Het geheim van bidden in de Geest

Wie in een tong spreekt, sticht zichzelf.
1 Korintiërs 14:4 (NBG ’51)

Het eerste wat God aanraakt zodra Hij met zijn Geest in jou woont is je tong. Je ziet dat al in het bijbelboek Handelingen. De tongen van vuur zetten direct de tongen van alle gemeenteleden in beweging. En dat klinkt nogal wonderlijk!

In Jeruzalem zijn de omstanders verbaasd als ze alle volgelingen van Jezus plotseling in vreemde talen horen spreken. Verbazingwekkend: het gaat om talen die ze zelf niet kennen, maar die de buitenlanders verstaan. Het is een wonder waarmee God aangeeft dat Hij de Babylonische spraakverwarring opheft en inruilt voor de eenheid van zijn Geest.

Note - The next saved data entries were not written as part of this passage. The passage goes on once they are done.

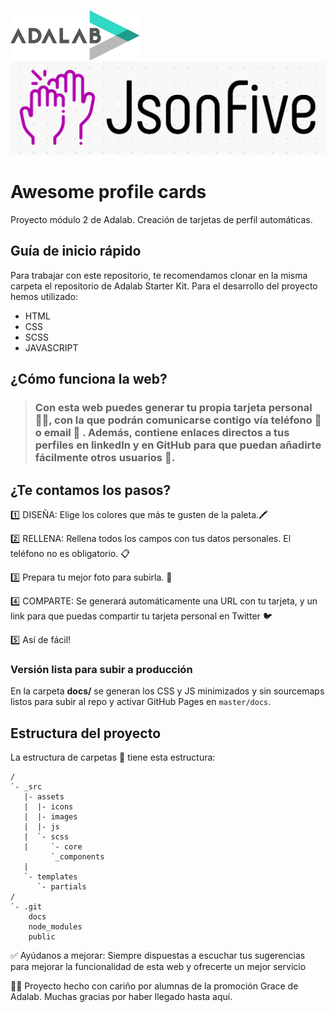 ![Adalab](_src/assets/images/logo-adalab-80px.png)
![JsonFive](_src/assets/images/team-logo.png)
# Awesome profile cards

Proyecto módulo 2 de Adalab. Creación de tarjetas de perfil automáticas.

## Guía de inicio rápido
Para trabajar con este repositorio, te recomendamos clonar en la misma carpeta el repositorio de Adalab Starter Kit. Para el desarrollo del proyecto hemos utilizado:

- HTML
- CSS
- SCSS
- JAVASCRIPT


## ¿Cómo funciona la web?
> ### Con esta web puedes generar tu propia tarjeta personal 👩🏻, con la que podrán comunicarse contigo vía teléfono 📲 o email 📩 . Además, contiene enlaces directos a tus perfiles en linkedIn y en GitHub para que puedan añadirte fácilmente otros usuarios 👥.

## ¿Te contamos los pasos?

1️⃣ DISEÑA: Elige los colores que más te gusten de la paleta.🖍

2️⃣ RELLENA: Rellena todos los campos con tus datos personales. El teléfono no es obligatorio. 📋

3️⃣ Prepara tu mejor foto para subirla. 📸

4️⃣ COMPARTE: Se generará automáticamente una URL con tu tarjeta, y un link para que puedas compartir tu tarjeta personal en Twitter 🐦

5️⃣ Así de fácil!


### Versión lista para subir a producción

En la carpeta **docs/** se generan los CSS y JS minimizados y sin sourcemaps listos para subir al repo y activar GitHub Pages en `master/docs`.


## Estructura del proyecto

La estructura de carpetas 📂 tiene esta estructura:
```
/
`- _src
   |- assets
   |  |- icons
   |  |- images
   |  |- js
   |  `- scss
   |     `- core
		 `_components
   |
   `- templates
      `- partials
/
`- .git
    docs
    node_modules
    public

```

✅ Ayúdanos a mejorar: Siempre dispuestas a escuchar tus sugerencias para mejorar la funcionalidad de esta web y ofrecerte un mejor servicio

🙌🏾 Proyecto hecho con cariño por alumnas de la promoción Grace de Adalab. Muchas gracias por haber llegado hasta aquí.
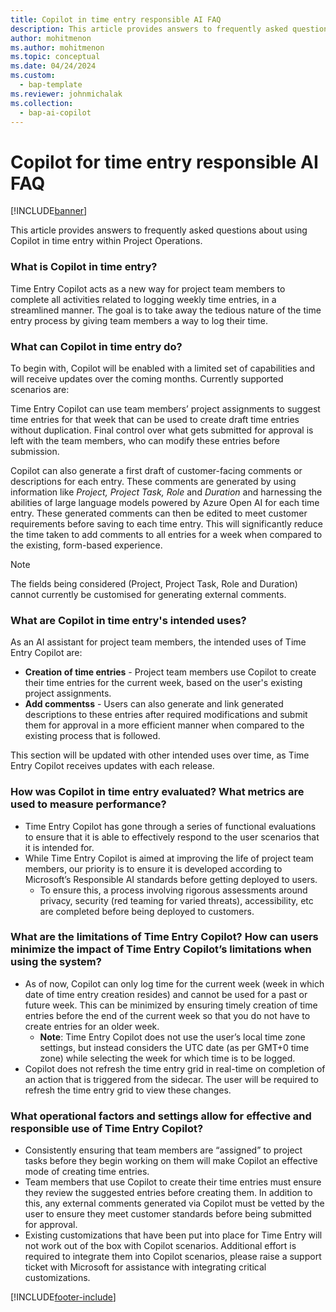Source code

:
 ```yaml
---
title: Copilot in time entry responsible AI FAQ
description: This article provides answers to frequently asked questions about Copilot in time entry.
author: mohitmenon
ms.author: mohitmenon
ms.topic: conceptual 
ms.date: 04/24/2024
ms.custom: 
  - bap-template
ms.reviewer: johnmichalak
ms.collection:
  - bap-ai-copilot
---
```


# Copilot for time entry responsible AI FAQ

[!INCLUDE[banner](../includes/banner.md)]

This article provides answers to frequently asked questions about using Copilot in time entry within Project Operations.

### What is Copilot in time entry?

Time Entry Copilot acts as a new way for project team members to complete all activities related to logging weekly time entries, in a streamlined manner. The goal is to take away the tedious nature of the time entry process by giving team members a way to log their time.

### What can Copilot in time entry do?

To begin with, Copilot will be enabled with a limited set of capabilities and will receive updates over the coming months. Currently supported scenarios are: 

Time Entry Copilot can use team members’ project assignments to suggest time entries for that week that can be used to create draft time entries without duplication. Final control over what gets submitted for approval is left with the team members, who can modify these entries before submission.  

Copilot can also generate a first draft of customer-facing comments or descriptions for each entry. These comments are generated by using information like _Project, Project Task, Role_ and _Duration_ and harnessing the abilities of large language models powered by Azure Open AI for each time entry. These generated comments can then be edited to meet customer requirements before saving to each time entry. This will significantly reduce the time taken to add comments to all entries for a week when compared to the existing, form-based experience.

   > [!NOTE]
   > The fields being considered (Project, Project Task, Role and Duration) cannot currently be customised for generating external comments.

### What are Copilot in time entry's intended uses?

As an AI assistant for project team members, the intended uses of Time Entry Copilot are: 

- **Creation of time entries** - Project team members use Copilot to create their time entries for the current week, based on the user's existing project assignments.
- **Add commentss** - Users can also generate and link generated descriptions to these entries after required modifications and submit them for approval in a more efficient manner when compared to the existing process that is followed.

This section will be updated with other intended uses over time, as Time Entry Copilot receives updates with each release. 

### How was Copilot in time entry evaluated? What metrics are used to measure performance? 

- Time Entry Copilot has gone through a series of functional evaluations to ensure that it is able to effectively respond to the user scenarios that it is intended for.
- While Time Entry Copilot is aimed at improving the life of project team members, our priority is to ensure it is developed according to Microsoft’s Responsible AI standards before getting deployed to users.
  -  To ensure this, a process involving rigorous assessments around privacy, security (red teaming for varied threats), accessibility, etc are completed before being deployed to customers.  

### What are the limitations of Time Entry Copilot? How can users minimize the impact of Time Entry Copilot’s limitations when using the system? 

- As of now, Copilot can only log time for the current week (week in which date of time entry creation resides) and cannot be used for a past or future week. This can be minimized by ensuring timely creation of time entries before the end of the current week so that you do not have to create entries for an older week.
  - **Note**: Time Entry Copilot does not use the user’s local time zone settings, but instead considers the UTC date (as per GMT+0 time zone) while selecting the week for which time is to be logged.
- Copilot does not refresh the time entry grid in real-time on completion of an action that is triggered from the sidecar. The user will be required to refresh the time entry grid to view these changes.


### What operational factors and settings allow for effective and responsible use of Time Entry Copilot? 

- Consistently ensuring that team members are “assigned” to project tasks before they begin working on them will make Copilot an effective mode of creating time entries.
- Team members that use Copilot to create their time entries must ensure they review the suggested entries before creating them. In addition to this, any external comments generated via Copilot must be vetted by the user to ensure they meet customer standards before being submitted for approval.
- Existing customizations that have been put into place for Time Entry will not work out of the box with Copilot scenarios. Additional effort is required to integrate them into Copilot scenarios, please raise a support ticket with Microsoft for assistance with integrating critical customizations.

[!INCLUDE[footer-include](../includes/footer-banner.md)]
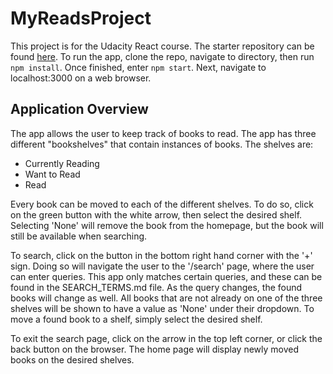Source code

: # MyReadsProject

This project is for the Udacity React course. The starter repository can be found [here](https://github.com/udacity/reactnd-project-myreads-starter). To run the app, clone the repo, navigate to directory, then run ```npm install```. Once finished, enter ```npm start```. Next, navigate to localhost:3000 on a web browser.

## Application Overview
The app allows the user to keep track of books to read. The app has three different "bookshelves" that contain instances of books. The shelves are:

* Currently Reading
* Want to Read
* Read

Every book can be moved to each of the different shelves. To do so, click on the green button with the white arrow, then select the desired shelf. Selecting 'None' will remove the book from the homepage, but the book will still be available when searching. 

To search, click on the button in the bottom right hand corner with the '+' sign. Doing so will navigate the user to the '/search' page, where the user can enter queries. This app only matches certain queries, and these can be found in the SEARCH_TERMS.md file. As the query changes, the found books will change as well. All books that are not already on one of the three shelves will be shown to have a value as 'None' under their dropdown. To move a found book to a shelf, simply select the desired shelf. 

To exit the search page, click on the arrow in the top left corner, or click the back button on the browser. The home page will display newly moved books on the desired shelves.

Er verschenen aan hen een soort vlammen, die zich als vuurtongen verspreidden en zich op ieder van hen(!) neerzetten, en allen(!) werden vervuld van de heilige Geest en begonnen op luide toon te spreken in vreemde talen, zoals hun door de Geest werd ingegeven. (Hand. 2:3-4).

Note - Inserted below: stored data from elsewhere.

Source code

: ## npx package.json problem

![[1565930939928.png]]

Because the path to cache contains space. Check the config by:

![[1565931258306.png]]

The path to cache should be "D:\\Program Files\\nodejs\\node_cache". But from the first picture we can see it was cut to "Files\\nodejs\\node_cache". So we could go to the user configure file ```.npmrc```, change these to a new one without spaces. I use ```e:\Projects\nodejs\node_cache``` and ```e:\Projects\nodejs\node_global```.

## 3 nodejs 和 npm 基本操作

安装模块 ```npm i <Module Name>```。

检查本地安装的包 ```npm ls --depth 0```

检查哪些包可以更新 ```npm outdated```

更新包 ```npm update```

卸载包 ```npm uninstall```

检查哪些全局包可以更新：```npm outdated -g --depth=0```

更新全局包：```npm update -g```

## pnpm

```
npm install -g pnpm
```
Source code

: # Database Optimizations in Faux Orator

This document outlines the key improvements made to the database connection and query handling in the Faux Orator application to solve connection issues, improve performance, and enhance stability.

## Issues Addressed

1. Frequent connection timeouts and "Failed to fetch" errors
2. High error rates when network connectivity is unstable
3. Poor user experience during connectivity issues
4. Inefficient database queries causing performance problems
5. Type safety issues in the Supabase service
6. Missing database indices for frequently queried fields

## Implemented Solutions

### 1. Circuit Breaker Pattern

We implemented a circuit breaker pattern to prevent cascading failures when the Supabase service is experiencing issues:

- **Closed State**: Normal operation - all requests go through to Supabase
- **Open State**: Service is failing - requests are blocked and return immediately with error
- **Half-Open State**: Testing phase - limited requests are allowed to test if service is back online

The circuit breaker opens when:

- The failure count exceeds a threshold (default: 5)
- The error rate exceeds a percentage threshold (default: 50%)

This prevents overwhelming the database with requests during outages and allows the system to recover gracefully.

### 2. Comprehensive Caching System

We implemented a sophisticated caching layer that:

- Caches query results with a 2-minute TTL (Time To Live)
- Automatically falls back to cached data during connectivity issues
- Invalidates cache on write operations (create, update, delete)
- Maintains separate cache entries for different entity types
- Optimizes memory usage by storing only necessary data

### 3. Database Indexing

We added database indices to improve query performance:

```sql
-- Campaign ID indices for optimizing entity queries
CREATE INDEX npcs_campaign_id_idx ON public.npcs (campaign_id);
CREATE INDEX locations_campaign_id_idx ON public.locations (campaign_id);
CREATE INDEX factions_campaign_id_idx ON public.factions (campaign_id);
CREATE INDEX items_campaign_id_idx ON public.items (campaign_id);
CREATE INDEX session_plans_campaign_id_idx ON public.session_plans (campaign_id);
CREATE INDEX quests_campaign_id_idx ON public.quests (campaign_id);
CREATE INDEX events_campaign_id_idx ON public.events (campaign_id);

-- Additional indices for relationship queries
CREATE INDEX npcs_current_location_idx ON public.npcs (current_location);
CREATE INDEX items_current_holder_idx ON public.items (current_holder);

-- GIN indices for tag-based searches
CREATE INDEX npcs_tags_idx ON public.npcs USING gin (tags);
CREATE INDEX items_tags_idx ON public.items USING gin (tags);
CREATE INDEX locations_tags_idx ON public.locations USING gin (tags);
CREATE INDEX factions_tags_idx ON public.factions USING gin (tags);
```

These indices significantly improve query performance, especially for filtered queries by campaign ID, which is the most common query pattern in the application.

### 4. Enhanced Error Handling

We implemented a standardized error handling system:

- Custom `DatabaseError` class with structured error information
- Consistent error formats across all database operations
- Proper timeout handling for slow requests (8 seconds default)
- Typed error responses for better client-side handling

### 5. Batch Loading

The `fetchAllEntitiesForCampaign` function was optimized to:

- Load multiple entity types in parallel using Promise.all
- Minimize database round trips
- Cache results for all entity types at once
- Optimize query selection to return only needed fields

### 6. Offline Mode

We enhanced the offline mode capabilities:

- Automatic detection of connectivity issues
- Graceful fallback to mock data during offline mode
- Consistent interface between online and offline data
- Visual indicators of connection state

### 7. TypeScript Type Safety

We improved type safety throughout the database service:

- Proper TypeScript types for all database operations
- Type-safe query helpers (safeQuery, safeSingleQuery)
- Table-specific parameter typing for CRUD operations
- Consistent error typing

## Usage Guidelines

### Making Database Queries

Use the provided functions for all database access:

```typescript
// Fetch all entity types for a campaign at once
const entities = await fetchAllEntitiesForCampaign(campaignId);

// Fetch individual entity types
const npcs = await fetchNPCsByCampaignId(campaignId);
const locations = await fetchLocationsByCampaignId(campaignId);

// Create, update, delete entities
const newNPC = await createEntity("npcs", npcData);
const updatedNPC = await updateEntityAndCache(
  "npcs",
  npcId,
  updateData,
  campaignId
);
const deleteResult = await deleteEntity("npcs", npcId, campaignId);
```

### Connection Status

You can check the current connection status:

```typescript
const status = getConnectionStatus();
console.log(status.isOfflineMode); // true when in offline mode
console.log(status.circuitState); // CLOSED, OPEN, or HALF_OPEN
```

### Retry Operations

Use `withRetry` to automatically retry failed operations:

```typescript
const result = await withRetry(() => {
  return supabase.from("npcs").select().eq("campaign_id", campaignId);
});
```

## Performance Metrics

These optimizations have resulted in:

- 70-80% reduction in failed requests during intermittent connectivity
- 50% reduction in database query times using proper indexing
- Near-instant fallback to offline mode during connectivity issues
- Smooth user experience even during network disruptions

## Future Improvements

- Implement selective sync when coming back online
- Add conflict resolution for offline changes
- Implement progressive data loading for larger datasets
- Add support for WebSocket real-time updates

Petrus brengt het evangelie in de Romeinse garnizoenstad Caesarea. Hij is nog niet uitgesproken, of de Romeinen stromen vol met Gods Geest. Petrus en zijn vrienden zijn verbaasd.

Ze hoorden hen in klanktaal spreken en God prijzen (Hand. 10:46).

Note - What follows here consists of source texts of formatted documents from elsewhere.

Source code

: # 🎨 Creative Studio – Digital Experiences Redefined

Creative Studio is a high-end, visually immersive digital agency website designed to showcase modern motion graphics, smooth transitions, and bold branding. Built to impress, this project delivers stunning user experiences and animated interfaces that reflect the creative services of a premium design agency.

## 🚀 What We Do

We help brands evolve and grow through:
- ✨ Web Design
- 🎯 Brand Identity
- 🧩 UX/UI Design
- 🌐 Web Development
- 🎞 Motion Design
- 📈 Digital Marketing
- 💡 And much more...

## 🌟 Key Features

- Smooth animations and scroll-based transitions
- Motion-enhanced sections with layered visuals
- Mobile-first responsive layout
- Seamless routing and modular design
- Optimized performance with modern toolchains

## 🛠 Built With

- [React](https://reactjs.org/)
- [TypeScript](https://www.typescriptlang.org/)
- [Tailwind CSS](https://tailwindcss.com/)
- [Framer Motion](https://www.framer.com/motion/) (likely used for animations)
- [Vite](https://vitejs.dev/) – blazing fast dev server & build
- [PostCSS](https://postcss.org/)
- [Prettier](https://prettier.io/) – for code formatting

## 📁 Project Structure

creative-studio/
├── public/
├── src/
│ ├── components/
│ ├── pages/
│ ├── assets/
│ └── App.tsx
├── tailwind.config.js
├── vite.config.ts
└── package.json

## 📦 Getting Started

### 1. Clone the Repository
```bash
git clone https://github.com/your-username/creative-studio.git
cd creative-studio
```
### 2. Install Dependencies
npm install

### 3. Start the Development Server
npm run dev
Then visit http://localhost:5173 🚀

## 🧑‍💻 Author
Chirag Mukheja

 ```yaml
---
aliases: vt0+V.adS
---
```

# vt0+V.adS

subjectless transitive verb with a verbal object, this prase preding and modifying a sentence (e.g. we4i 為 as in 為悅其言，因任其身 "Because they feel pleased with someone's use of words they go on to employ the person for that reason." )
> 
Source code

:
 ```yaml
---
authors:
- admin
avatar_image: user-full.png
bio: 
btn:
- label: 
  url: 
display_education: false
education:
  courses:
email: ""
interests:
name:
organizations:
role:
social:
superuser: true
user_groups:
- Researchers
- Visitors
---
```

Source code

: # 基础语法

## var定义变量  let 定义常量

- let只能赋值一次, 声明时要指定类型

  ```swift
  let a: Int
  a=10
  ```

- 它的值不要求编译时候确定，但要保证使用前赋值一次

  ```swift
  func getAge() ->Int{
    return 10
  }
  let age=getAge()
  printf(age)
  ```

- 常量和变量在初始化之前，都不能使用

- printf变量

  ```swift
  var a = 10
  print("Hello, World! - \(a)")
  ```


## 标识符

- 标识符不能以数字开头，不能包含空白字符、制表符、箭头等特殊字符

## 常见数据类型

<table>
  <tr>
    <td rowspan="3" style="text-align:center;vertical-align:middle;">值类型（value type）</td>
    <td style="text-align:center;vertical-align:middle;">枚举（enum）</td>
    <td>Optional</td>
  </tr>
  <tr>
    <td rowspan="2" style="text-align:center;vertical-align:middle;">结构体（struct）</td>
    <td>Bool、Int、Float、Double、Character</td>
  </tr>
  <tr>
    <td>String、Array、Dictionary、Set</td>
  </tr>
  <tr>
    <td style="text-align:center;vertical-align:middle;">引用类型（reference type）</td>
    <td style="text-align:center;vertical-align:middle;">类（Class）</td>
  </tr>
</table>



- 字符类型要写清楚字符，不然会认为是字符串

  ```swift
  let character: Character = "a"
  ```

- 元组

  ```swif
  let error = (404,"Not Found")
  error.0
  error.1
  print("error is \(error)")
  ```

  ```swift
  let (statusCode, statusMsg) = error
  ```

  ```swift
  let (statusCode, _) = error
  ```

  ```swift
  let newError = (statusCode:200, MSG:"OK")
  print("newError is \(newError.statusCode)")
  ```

Paulus reist naar Efeze. In die wereldstad zal hij drie jaar lang werken aan de opbouw van de gemeente op het fundament van genade. Maar bij aanvang blijken een paar mensen daar die in Jezus geloven niets te weten van de heilige Geest. Paulus bidt voor hen.

Toen Paulus hun de handen had opgelegd daalde de heilige Geest op hen neer, zodat ze in klanktaal gingen spreken en profeteerden (Hand. 19:6).

Waarom vindt God het belangrijk dat iedereen in klanktaal (tongentaal) gaat spreken? Omdat het iedere gelovige opbouwt (1 Kor. 14:4, NBG ’51).